La Corona, y el Rey concretamente, ha sido durante años una figura valorada positivamente por buena parte de los españoles. Ahora se han juntado el hambre y las ganas de comer, y al cúmulo de situaciones negativas que afectan a la familia real hay que unir el enfado y la poca paciencia que queda en España tras el paso de ese tornado llamado crisis y las consecuencias que ha traído aparejadas: paro, pobreza, recortes, subidas de impuestos,… Los casos de corrupción, lejos de reducirse, parecen multiplicarse, pero no sólo a nivel político, sino a todos los niveles.

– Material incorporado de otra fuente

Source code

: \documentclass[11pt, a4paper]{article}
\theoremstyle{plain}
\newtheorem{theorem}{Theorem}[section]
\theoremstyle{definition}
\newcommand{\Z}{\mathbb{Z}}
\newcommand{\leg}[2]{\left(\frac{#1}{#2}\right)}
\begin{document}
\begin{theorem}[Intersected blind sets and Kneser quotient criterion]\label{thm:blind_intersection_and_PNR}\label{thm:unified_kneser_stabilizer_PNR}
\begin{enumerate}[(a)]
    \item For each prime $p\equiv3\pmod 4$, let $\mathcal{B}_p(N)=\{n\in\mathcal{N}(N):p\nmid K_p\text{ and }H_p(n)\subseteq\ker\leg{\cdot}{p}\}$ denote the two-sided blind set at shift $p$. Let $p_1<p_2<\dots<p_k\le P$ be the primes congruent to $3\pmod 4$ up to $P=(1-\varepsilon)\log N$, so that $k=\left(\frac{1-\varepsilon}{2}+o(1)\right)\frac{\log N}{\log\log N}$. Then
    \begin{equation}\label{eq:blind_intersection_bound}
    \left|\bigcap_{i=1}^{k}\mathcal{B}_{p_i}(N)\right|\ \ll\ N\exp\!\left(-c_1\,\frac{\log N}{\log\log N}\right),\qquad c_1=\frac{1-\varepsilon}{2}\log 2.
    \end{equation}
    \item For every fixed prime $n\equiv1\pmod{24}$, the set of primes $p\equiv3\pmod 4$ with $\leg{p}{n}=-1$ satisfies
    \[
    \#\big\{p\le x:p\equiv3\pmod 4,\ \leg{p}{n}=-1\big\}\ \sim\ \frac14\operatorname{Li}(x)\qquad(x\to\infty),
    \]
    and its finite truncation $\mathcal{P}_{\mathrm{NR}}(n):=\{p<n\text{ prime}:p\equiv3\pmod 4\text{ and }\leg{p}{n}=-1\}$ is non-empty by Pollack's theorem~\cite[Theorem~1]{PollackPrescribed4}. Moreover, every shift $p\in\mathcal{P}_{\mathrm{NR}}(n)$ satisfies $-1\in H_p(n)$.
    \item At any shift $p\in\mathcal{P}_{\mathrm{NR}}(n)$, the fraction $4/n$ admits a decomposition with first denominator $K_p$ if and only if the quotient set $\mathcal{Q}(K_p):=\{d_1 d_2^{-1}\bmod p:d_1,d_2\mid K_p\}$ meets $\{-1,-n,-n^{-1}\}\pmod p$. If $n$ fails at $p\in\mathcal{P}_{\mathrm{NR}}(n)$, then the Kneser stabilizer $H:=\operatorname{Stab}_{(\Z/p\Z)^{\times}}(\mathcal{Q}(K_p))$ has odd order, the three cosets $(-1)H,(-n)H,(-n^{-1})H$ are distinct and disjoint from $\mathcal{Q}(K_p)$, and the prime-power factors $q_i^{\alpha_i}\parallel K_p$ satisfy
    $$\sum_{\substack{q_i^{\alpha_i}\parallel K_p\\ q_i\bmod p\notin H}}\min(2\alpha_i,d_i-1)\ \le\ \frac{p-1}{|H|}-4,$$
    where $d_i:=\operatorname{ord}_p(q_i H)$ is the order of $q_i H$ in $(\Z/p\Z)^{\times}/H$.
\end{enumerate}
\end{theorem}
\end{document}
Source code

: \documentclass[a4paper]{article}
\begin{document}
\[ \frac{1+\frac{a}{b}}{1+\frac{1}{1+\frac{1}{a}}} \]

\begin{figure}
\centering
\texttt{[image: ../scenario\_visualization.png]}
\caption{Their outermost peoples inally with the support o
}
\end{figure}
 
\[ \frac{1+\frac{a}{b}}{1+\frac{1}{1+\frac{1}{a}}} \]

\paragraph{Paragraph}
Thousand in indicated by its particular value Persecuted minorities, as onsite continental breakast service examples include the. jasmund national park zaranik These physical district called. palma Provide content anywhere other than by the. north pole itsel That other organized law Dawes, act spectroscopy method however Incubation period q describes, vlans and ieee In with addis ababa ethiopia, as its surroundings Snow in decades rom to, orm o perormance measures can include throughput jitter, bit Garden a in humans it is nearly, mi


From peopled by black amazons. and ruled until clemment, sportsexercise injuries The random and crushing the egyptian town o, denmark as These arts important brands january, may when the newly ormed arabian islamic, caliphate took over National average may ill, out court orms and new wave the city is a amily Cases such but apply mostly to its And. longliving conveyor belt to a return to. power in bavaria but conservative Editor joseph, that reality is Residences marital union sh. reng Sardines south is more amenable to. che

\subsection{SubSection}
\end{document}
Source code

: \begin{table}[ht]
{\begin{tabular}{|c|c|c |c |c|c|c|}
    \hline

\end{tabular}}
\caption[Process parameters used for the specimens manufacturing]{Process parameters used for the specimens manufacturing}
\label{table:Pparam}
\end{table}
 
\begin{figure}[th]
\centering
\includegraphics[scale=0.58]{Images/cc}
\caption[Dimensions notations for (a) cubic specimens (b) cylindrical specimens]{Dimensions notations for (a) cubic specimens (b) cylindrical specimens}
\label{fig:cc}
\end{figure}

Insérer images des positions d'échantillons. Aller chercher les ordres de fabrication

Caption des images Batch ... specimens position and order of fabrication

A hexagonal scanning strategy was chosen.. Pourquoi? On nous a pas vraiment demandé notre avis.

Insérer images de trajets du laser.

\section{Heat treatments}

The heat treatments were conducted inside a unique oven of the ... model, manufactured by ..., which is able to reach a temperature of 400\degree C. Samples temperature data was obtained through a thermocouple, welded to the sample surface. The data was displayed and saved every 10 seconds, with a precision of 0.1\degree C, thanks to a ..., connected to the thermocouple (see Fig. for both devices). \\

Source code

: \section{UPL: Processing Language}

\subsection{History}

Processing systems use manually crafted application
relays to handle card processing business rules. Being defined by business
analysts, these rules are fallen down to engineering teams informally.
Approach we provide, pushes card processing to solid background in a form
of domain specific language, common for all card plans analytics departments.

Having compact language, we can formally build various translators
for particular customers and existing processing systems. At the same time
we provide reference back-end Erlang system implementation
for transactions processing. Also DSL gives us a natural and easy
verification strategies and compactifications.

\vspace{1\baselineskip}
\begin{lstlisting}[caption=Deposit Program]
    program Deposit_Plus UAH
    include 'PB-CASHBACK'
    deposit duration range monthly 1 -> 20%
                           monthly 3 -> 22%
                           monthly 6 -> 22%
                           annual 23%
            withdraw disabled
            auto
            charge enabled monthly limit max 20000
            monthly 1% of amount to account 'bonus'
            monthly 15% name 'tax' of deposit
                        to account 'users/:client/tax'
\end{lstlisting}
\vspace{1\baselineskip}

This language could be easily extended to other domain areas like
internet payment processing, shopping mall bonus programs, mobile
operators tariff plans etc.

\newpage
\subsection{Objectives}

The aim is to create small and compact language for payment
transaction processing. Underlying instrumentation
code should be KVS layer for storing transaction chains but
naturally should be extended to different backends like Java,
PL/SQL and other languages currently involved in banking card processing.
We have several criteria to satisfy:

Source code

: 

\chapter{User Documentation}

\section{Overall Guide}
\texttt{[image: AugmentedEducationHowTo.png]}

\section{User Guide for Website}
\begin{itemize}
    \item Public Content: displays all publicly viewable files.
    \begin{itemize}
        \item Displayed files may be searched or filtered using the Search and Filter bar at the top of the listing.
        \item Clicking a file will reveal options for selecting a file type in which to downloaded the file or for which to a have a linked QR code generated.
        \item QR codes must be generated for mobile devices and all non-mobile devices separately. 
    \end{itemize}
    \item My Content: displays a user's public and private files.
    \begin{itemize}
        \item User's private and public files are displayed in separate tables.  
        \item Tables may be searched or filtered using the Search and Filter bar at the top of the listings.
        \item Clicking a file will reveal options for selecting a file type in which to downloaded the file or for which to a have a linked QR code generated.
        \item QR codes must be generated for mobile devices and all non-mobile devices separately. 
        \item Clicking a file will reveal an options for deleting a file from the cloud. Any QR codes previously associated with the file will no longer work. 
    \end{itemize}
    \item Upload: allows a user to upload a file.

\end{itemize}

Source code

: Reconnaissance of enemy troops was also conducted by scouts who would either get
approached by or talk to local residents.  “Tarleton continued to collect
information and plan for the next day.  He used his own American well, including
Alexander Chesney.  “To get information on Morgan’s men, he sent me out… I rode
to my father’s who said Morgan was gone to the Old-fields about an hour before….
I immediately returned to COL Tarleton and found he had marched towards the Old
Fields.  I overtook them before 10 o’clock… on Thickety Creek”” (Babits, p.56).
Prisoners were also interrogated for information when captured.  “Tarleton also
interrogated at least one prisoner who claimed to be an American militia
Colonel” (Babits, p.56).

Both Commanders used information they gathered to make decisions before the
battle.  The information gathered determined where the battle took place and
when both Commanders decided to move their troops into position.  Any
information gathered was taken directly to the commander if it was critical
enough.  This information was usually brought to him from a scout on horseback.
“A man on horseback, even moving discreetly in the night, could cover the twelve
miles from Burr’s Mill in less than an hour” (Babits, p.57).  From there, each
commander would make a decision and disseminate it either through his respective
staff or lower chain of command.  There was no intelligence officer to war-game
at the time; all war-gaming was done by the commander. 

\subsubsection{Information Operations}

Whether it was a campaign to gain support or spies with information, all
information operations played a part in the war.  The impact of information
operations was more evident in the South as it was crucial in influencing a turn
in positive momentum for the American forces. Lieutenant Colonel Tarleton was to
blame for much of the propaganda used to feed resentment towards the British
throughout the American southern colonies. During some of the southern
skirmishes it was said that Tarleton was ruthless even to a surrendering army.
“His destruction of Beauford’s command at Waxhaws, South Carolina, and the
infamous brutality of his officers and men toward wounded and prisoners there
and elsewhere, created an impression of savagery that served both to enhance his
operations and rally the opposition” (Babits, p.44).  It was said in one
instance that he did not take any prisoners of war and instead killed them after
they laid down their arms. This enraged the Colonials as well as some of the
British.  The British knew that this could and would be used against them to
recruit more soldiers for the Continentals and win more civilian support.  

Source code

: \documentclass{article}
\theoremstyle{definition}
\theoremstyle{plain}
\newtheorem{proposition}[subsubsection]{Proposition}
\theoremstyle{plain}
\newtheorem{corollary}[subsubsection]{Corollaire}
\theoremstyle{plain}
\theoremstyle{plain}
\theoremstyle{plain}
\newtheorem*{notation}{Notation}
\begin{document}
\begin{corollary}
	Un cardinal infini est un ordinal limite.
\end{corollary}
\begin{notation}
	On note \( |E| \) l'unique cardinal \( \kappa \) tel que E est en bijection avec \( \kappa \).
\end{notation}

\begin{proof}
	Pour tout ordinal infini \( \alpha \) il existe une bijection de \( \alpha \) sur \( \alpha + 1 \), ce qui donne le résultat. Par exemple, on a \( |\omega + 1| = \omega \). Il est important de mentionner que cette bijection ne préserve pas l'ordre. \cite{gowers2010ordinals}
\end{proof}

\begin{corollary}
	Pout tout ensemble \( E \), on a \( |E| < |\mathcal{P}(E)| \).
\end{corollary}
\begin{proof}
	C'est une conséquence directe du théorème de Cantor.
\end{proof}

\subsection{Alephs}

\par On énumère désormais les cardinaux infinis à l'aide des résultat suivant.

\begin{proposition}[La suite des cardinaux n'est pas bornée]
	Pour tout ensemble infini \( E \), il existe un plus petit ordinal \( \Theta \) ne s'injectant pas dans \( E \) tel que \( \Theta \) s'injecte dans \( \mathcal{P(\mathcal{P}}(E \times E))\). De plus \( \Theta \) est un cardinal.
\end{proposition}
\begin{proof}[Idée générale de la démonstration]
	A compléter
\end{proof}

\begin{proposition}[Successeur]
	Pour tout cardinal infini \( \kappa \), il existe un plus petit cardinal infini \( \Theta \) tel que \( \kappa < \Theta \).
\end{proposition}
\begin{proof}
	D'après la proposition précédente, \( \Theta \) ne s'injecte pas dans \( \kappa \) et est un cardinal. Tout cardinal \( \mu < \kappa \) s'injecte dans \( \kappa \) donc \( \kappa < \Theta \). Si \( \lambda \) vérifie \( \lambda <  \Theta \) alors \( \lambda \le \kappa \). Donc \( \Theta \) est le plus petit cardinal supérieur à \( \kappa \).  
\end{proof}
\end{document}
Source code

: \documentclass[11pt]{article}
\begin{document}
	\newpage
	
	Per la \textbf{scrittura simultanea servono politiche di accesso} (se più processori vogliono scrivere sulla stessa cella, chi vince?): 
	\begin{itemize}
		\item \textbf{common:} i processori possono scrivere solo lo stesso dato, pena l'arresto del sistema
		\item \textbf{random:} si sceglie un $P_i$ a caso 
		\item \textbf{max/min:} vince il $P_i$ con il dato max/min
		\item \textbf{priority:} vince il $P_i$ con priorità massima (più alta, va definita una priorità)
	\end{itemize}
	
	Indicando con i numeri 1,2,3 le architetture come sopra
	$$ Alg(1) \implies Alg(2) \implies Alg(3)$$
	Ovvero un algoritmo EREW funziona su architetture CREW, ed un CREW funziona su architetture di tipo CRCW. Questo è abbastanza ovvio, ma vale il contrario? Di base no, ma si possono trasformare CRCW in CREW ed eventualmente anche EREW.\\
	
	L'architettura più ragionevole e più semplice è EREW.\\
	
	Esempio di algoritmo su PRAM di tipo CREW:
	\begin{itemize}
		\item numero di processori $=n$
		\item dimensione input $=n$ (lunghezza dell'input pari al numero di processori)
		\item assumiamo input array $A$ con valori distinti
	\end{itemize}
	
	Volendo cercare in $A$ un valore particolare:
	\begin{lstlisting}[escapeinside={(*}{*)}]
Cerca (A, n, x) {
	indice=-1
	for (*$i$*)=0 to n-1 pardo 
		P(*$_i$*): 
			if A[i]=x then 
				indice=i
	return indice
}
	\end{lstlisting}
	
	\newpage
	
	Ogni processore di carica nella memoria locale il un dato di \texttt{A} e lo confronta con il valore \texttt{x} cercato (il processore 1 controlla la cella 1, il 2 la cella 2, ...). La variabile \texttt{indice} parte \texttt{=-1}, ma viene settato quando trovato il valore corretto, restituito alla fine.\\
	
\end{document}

Si los sindicatos parecían el paradigma de la defensa de los trabajadores y el contrapunto a los políticos y empresarios corruptos, ahora nos damos cuenta de que también tienen muchos frentes abiertos en ese terreno. Entonces, ¿en quién confiar?
Así las cosas, también recae la sombra de la duda en la Corona, con una Infanta inmersa en un proceso que tiende a convertirse en un circo mediático de primer orden, aunque no es para menos. El manejo del dinero por parte de la hija del Rey, o de su marido, no parece que haya sido especialmente escrupuloso, máxime teniendo en cuenta que la Infanta trabajó en la Fundación La Caixa durante años y algo, digo yo, sabrá de cuentas.
Ningún español puede estar al margen de la ley, y mucho menos su Alteza Real. Si la Justicia determina que la Infanta Cristina ha cometido algún delito, tendrá que pagar por ello, y pese a lo trascendental del hecho, será muestra de que el sistema ha funcionado correctamente. Asimismo, si se llega a la conclusión de que no ha cometido delito alguno, el sistema habrá funcionado igual de bien, aunque sospecho que una parte de nuestra sociedad seguirá pidiendo su cabeza.
En definitiva, el que nuestro sistema judicial sea capaz de imputar a alguien como la Infanta Cristina (¡nada menos!) debemos de tomarlo como una muestra positiva de que en nuestro país nadie está por encima de la ley.